During the course of a discussion, we have identified quite a lot of points that his code was lacking. Here are some questions we have asked:

  • Do you have a code that handles the situation when the OPC server is stopped, or simply crashes?
  • What will happen if the OPC server does not report an error, but simply blocks and stops returning any values?
  • Do you have a code that calls GetServerState, checks whether the server is not in a "failed" state - and if so, what then?
  • Are you aware the the OPC server may ask its clients to disconnect (using the IOPCShutdown interface), or are you going to simply ignore this?
  • Do you have a code that in all above (and other) situations will gracefully disconnect, and attempt to reconnect after some time later?
  • If you need to reconnect, how do you restore the connection back to the state it had before? Do you keep track of OPC groups and OPC items that need to be added to the OPC server again?
  • What if storing the data into the database (inside your subscription callback handler) takes more time than usual? Are you aware that you must not block the OPC server inside the callback handler in any case?

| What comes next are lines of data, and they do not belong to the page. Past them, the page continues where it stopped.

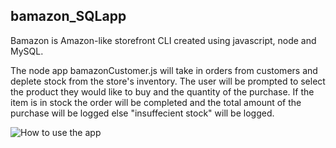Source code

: ## bamazon_SQLapp

Bamazon is Amazon-like storefront CLI created using javascript, node and MySQL.

The node app bamazonCustomer.js will take in orders from customers and deplete stock from the store's inventory. The user will be prompted to select the product they would like to buy and the quantity of the purchase. If the item is in stock the order will be completed and the total amount of the purchase will be logged else "insuffecient stock" will be logged.

![How to use the app](bamazonApp_gif.gif)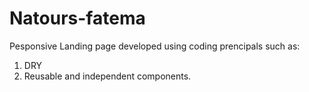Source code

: # Natours-fatema
Pesponsive Landing page developed using coding prencipals such as:
1) DRY
2) Reusable and independent components.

It turns out the the above mentioned issues are just a fraction of what an OPC client must do properly in order to be OPC compliant, and at the same time robust and reliable. When you use QuickOPC, all of it is taken care of automatically. For example, when an error occurs that causes a disconnection from the server, you will receive an ItemChanged event notification, and after a configurable delay, QuickOPC will reconnect again and will restore the original state of the connection (OPC groups and OPC items inside the server). There is no way you can develop a code for all of this in several days, let alone to be prepared for idiosyncracies of some non-compliant OPC servers, and unexpected traps and pitfalls of the OPC specifications. The OPC client code in QuickOPC is a result of more than ten years of development, and extensive testing and resolving all possible, common and rare, situations.

But of course, decision between "develop your own" vs. "use a proven toolkit" is in your hands...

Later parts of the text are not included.